Furthermore, the report criticises WPATH for its handling of dissenting voices within the transgender community, particularly detransitioners and people who have experienced regret over or dissatisfaction with their treatment.

Hughes asserts that WPATH has been dismissive of such voices, deaf to their concerns and has failed to consider alternative perspectives. Hughes calls for greater transparency and accountability as well as a more cautious approach to recommending medical interventions that have irreversible consequences.

The report underscores the need for much more rigorous scrutiny of the practices and guidelines of organisations such as WPATH and the role they have been allowed to play in shaping healthcare.

These recommendations should be uncontroversial given they merely amount to a call to match and adhere to clinical standards expected in every other field of clinical practice.

Evidence of this medical catastrophe is there for all to see, yet so many are unwilling to even look, never mind discuss it.

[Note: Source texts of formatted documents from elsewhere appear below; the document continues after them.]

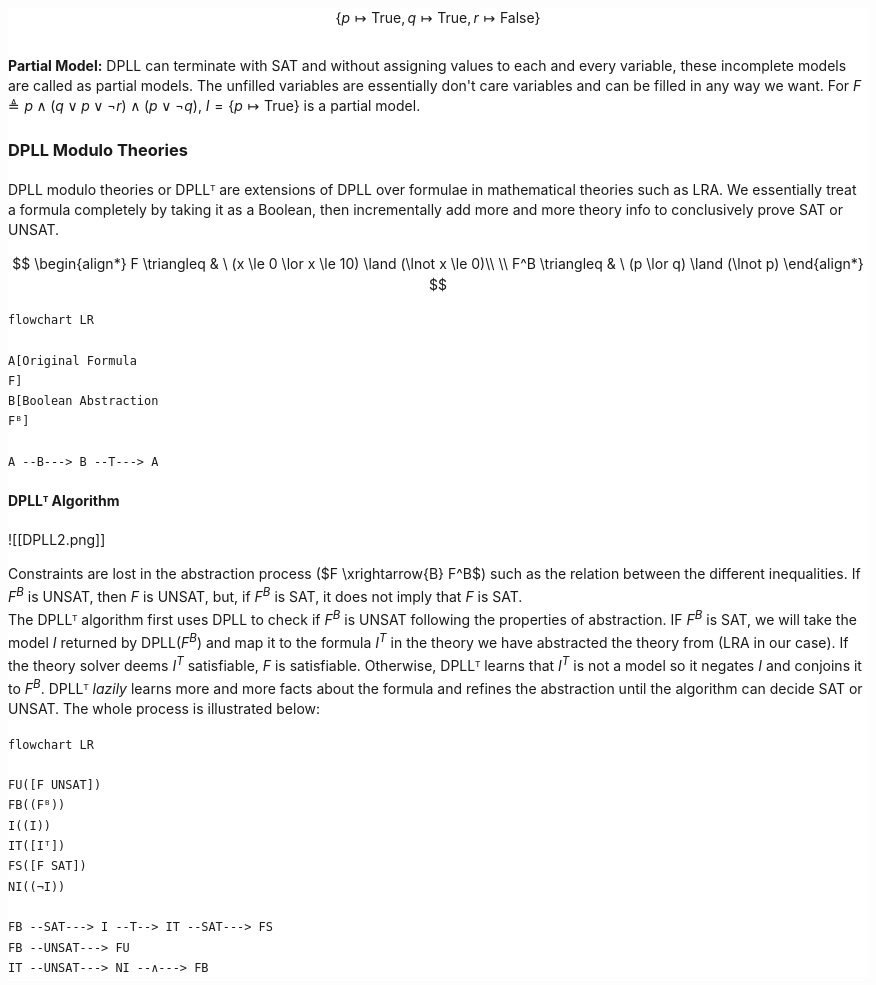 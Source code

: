 $$
\{ p \mapsto \text{True}, q \mapsto \text{True}, r \mapsto \text{False} \}
$$  
**Partial Model:** DPLL can terminate with SAT and without assigning values to each and every variable, these incomplete models are called as partial models. The unfilled variables are essentially don't care variables and can be filled in any way we want. For $F \triangleq p \land (q \lor p \lor \lnot r) \land (p \lor \lnot q)$, $I = \{ p \mapsto \text{True} \}$ is a partial model.

### DPLL Modulo Theories

DPLL modulo theories or DPLLᵀ are extensions of DPLL over formulae in mathematical theories such as LRA. We essentially treat a formula completely by taking it as a Boolean, then incrementally add more and more theory info to conclusively prove SAT or UNSAT.

$$
\begin{align*}
F \triangleq & \ (x \le 0 \lor x \le 10) \land (\lnot x \le 0)\\
\\
F^B \triangleq & \ (p \lor q) \land (\lnot p)
\end{align*}
$$  

```mermaid
flowchart LR

A[Original Formula
F]
B[Boolean Abstraction
Fᴮ]

A --B---> B --T---> A

```
#### DPLLᵀ Algorithm

![[DPLL2.png]]

Constraints are lost in the abstraction process ($F \xrightarrow{B} F^B$) such as the relation between the different inequalities. If $F^B$ is UNSAT, then $F$ is UNSAT, but, if $F^B$ is SAT, it does not imply that $F$ is SAT.  
The DPLLᵀ algorithm first uses DPLL to check if $F^B$ is UNSAT following the properties of abstraction. IF $F^B$ is SAT, we will take the model $I$ returned by DPLL($F^B$) and map it to the formula $I^T$ in the theory we have abstracted the theory from (LRA in our case). If the theory solver deems $I^T$ satisfiable, $F$ is satisfiable. Otherwise, DPLLᵀ learns that $I^T$ is not a model so it negates $I$ and conjoins it to $F^B$. DPLLᵀ *lazily* learns more and more facts about the formula and refines the abstraction until the algorithm can decide SAT or UNSAT. The whole process is illustrated below:

```mermaid
flowchart LR

FU([F UNSAT])
FB((Fᴮ))
I((I))
IT([Iᵀ])
FS([F SAT])
NI((¬I))

FB --SAT---> I --T--> IT --SAT---> FS
FB --UNSAT---> FU
IT --UNSAT---> NI --∧---> FB
```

But that is changing. Across these islands brave detransitioners have been telling their harrowing stories.

I have paid tribute to Sinead Watson, Ritchie Heron and Keira Bell many times but there are clarion calls from across the world warning us to improve our approach to the care of vulnerable and often traumatised young people.

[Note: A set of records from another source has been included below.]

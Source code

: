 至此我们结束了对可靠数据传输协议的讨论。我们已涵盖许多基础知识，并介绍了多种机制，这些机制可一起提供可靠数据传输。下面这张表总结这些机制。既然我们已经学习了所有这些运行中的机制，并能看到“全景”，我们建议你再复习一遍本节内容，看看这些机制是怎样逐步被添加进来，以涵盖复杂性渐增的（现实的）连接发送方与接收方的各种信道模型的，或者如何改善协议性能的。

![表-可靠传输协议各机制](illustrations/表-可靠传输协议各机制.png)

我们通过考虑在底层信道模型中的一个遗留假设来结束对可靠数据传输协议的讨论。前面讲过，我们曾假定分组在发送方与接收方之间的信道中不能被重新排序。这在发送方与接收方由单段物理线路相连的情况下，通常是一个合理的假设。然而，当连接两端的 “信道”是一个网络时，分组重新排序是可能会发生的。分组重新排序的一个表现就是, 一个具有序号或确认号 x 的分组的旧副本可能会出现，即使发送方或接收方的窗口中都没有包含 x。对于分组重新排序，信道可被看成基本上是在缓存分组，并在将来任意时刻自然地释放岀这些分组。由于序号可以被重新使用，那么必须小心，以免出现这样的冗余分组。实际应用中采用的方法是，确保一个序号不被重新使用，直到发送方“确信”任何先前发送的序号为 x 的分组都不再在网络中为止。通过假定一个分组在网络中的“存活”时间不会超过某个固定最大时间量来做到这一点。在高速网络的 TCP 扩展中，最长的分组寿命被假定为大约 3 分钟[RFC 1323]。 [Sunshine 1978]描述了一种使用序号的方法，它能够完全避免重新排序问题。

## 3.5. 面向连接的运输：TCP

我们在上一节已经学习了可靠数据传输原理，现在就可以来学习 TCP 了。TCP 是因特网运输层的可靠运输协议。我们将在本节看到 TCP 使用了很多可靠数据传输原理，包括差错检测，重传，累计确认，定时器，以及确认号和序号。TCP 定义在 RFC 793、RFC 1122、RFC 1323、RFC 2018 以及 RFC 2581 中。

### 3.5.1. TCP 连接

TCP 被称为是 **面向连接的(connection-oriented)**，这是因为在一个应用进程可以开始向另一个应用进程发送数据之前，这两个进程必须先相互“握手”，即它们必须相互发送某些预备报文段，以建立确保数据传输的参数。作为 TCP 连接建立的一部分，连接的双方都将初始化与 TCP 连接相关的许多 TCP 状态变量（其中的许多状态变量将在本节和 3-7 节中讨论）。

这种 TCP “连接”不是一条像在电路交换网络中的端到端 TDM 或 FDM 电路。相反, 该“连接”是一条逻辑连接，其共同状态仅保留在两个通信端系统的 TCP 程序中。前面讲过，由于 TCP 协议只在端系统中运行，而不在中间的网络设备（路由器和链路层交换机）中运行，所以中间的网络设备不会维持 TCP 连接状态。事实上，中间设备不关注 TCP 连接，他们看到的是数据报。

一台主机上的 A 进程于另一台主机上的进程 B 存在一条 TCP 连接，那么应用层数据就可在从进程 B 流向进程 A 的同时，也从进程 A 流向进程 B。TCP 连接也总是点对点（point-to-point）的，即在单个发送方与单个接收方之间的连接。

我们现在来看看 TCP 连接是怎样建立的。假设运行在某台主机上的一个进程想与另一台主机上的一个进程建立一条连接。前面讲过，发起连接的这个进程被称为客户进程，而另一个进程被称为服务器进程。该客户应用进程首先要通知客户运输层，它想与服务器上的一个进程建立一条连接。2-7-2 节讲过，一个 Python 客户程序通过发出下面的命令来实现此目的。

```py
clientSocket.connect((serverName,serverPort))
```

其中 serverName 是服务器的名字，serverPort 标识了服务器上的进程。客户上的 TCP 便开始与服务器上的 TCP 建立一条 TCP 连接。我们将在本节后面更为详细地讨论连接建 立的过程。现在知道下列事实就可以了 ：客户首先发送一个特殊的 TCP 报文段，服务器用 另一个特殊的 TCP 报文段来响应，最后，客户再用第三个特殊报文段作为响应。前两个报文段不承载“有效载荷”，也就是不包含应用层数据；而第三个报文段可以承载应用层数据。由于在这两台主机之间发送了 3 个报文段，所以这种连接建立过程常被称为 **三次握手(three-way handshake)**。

Last year detransitioner Chloe Cole delivered a powerful and moving address to the US Congress. What she said included: “I used to believe I was born in the wrong body and the adults in my life, whom I trusted, affirmed my belief, and this caused me lifelong, irreversible harm. At the age of 12, I began to experience what my medical team would later diagnose as gender dysphoria. It set our entire family down a path of ideologically motivated deceit and coercion.

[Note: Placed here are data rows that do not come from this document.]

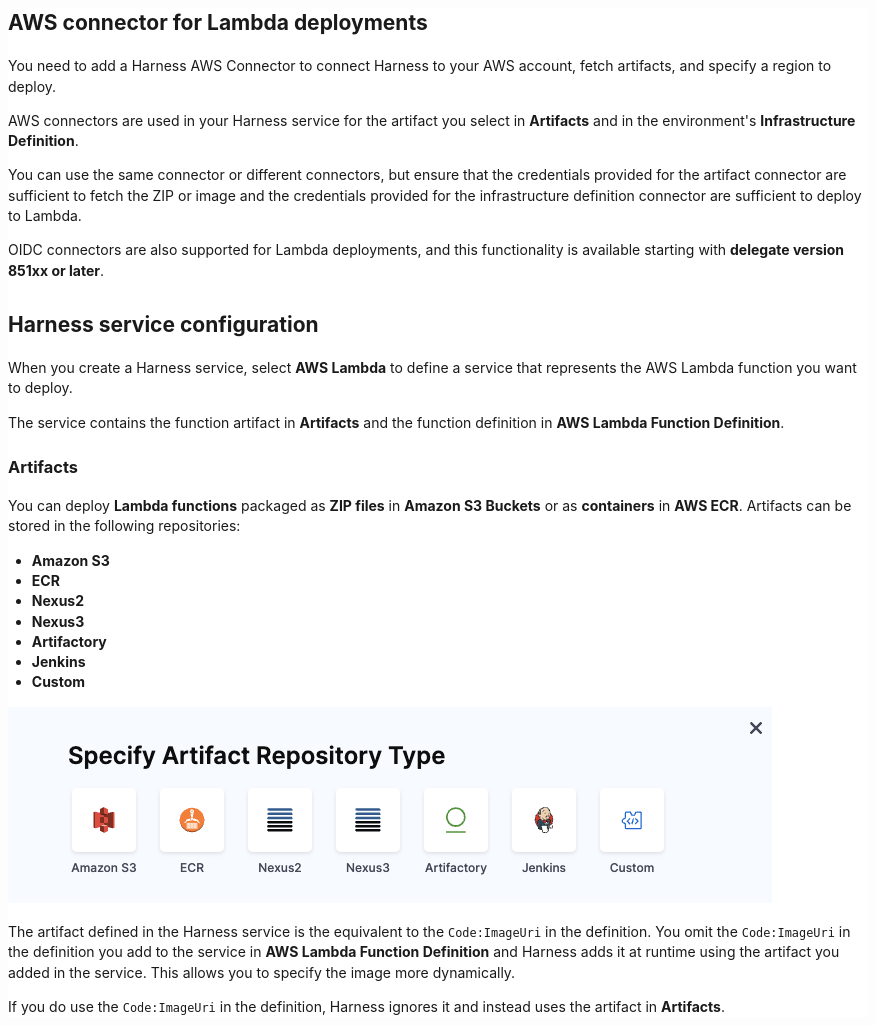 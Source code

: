## AWS connector for Lambda deployments

You need to add a Harness AWS Connector to connect Harness to your AWS account, fetch artifacts, and specify a region to deploy.

AWS connectors are used in your Harness service for the artifact you select in **Artifacts** and in the environment's **Infrastructure Definition**.

You can use the same connector or different connectors, but ensure that the credentials provided for the artifact connector are sufficient to fetch the ZIP or image and the credentials provided for the infrastructure definition connector are sufficient to deploy to Lambda.

OIDC connectors are also supported for Lambda deployments, and this functionality is available starting with **delegate version 851xx or later**.

## Harness service configuration

When you create a Harness service, select **AWS Lambda** to define a service that represents the AWS Lambda function you want to deploy.

The service contains the function artifact in **Artifacts** and the function definition in **AWS Lambda Function Definition**.

### Artifacts

You can deploy **Lambda functions** packaged as **ZIP files** in **Amazon S3 Buckets** or as **containers** in **AWS ECR**. Artifacts can be stored in the following repositories:

- **Amazon S3**
- **ECR**
- **Nexus2**
- **Nexus3**
- **Artifactory**
- **Jenkins**
- **Custom**

![](./static/aws-lambda-artifact.png)

The artifact defined in the Harness service is the equivalent to the `Code:ImageUri` in the definition. You omit the `Code:ImageUri` in the definition you add to the service in **AWS Lambda Function Definition** and Harness adds it at runtime using the artifact you added in the service. This allows you to specify the image more dynamically.

If you do use the `Code:ImageUri` in the definition, Harness ignores it and instead uses the artifact in **Artifacts**.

“A month later, when I was 13, I had my first testosterone injection. It caused permanent changes in my body. My voice will forever be deeper, my jawline sharper, my nose longer, my bone structure permanently masculinised.

“I had a double mastectomy at 15. And my doctors with their theories on gender that all my problems would go away as soon as I was surgically transformed into something that vaguely resembled a boy — their theories were wrong.

“When my specialists first told my parents they could have a dead daughter or a live transgender son, I wasn’t suicidal. I was a happy child who struggled because she was different. However, at 16, after my surgery, I did become suicidal.”

I urge you to read her address in full.

It is precisely because of the undermining of the fundamentals of ethical clinical practice, safeguarding and the active dismantling of equality and human rights principles that I have, and will continue to speak out against the anarchic queer theory movement. This is based on my deep understanding of safe and effective practice accumulated during a four-decade career working with and advocating for children and young people.

With the introduction of the Hate Crime Act and the conversion practices legislation, the Scottish Government is wilfully acting to suppress this and related scandals.
It has ignored every warning it was given in deference to queer theory dogma.

I care too much about the principles of good clinical practice and the rights of young people to be silenced. If Humza Yousaf and his coterie choose to criminalise such concerns, in time he will deservedly reap the whirlwind.